**THE PROBLEM**
When the line with "这种姿势反应，即踝关节策略，主要通过围绕踝关节旋转身体来恢复平衡。" is found, repeat it and all lines that follow it exactly, stopping at the end of the listing.

**DATA SECTION**
++++

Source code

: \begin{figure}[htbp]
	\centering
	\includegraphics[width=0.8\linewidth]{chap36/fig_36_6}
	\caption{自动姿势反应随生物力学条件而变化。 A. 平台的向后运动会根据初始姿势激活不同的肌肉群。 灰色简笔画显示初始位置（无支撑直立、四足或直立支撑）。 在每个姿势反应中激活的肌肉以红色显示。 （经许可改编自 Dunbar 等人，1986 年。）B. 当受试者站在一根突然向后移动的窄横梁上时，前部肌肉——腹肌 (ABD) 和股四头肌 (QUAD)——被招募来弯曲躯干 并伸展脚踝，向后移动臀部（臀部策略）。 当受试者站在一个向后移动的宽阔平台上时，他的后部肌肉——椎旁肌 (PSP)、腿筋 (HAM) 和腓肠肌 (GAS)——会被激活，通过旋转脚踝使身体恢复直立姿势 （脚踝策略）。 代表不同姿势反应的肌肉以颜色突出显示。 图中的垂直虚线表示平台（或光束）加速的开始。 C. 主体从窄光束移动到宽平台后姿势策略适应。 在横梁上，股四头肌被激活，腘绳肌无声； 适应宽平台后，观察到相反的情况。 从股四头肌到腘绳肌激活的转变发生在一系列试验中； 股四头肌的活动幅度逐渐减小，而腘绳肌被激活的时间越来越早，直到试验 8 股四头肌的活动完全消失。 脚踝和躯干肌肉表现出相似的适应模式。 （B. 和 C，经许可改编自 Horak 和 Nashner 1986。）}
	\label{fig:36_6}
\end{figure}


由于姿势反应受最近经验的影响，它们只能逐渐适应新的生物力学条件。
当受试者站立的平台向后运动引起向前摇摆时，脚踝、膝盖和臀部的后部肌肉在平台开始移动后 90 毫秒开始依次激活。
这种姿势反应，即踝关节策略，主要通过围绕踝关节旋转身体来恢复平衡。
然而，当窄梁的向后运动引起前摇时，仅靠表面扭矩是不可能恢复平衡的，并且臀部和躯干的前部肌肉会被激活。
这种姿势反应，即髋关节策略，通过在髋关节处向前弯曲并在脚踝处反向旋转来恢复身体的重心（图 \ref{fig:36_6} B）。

++++

**RESPONSE BELOW**
这种姿势反应，即踝关节策略，主要通过围绕踝关节旋转身体来恢复平衡。
然而，当窄梁的向后运动引起前摇时，仅靠表面扭矩是不可能恢复平衡的，并且臀部和躯干的前部肌肉会被激活。
这种姿势反应，即髋关节策略，通过在髋关节处向前弯曲并在脚踝处反向旋转来恢复身体的重心（图 \ref{fig:36_6} B）。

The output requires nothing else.